Et quand Cristiano Ronaldo et Neymar affichent leur soutien à l’Arabie saoudite, c’est un but contre son camp ?
Les joueurs qui sont payés pour promouvoir l’Arabie saoudite doivent être conscients des conséquences de cet engagement et réfléchir à la responsabilité qu’ils portent : celle de s’assurer que l’autre discours, l’autre réalité, soit également présenté. Je ne m’attends pas à ce que Cristiano Ronaldo critique ouvertement l’État qui le nourrit, mais je pense qu’il a la responsabilité de dire la vérité sur ce pays, ou du moins de montrer toutes les facettes de la vérité. Il y a des aspects positifs à aborder en Arabie saoudite, bien sûr, mais il y a aussi un autre versant qui mérite d’être évoqué.
Vous êtes un fervent supporter de Newcastle United, club détenu par le PIF saoudien. Comment faire pour rester un fan de foot sans culpabiliser ?

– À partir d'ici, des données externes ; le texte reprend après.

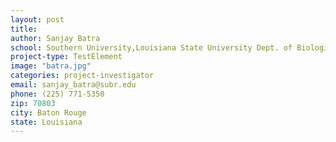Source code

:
 ```yaml
---
layout: post
title:
author: Sanjay Batra
school: Southern University,Louisiana State University Dept. of Biological Science
project-type: TestElement
image: "batra.jpg"
categories: project-investigator
email: sanjay_batra@subr.edu
phone: (225) 771-5350
zip: 70803
city: Baton Rouge
state: Louisiana
---
```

Quand ce rachat a été annoncé, j’ai été choqué. Mais le monde est complexe, alors je pense qu’à un niveau purement humain, il faut parfois faire la distinction entre ce que l’on aime faire d’un côté, et les questions importantes qui se cachent derrière et des coûts que cela implique de l’autre. J’ai aimé regarder la Coupe du monde au Qatar. J’ai aimé le jeu proposé et le parcours de l’Angleterre, jusqu’à ce que la France nous batte en quarts de finale. (Rires.) C’était un bon tournoi de football, et je suis sûr que les fans l’ont apprécié aussi. Personnellement, je vais au stade depuis que j’ai 7 ans, avec mon père et mon frère. Cela fait partie de moi, je ne vais pas changer cela. C’est mon identité. Ce que je peux faire, c’est soutenir mon club, mais pas ses propriétaires. Je peux utiliser le football pour parler des droits humains avec mes amis, collègues, et autres supporters, afin de sensibiliser à ces questions. Chacun a parfaitement le droit d’aller voir son équipe jouer sans se sentir coupable. Il faut seulement être conscients afin de ne pas être instrumentalisés.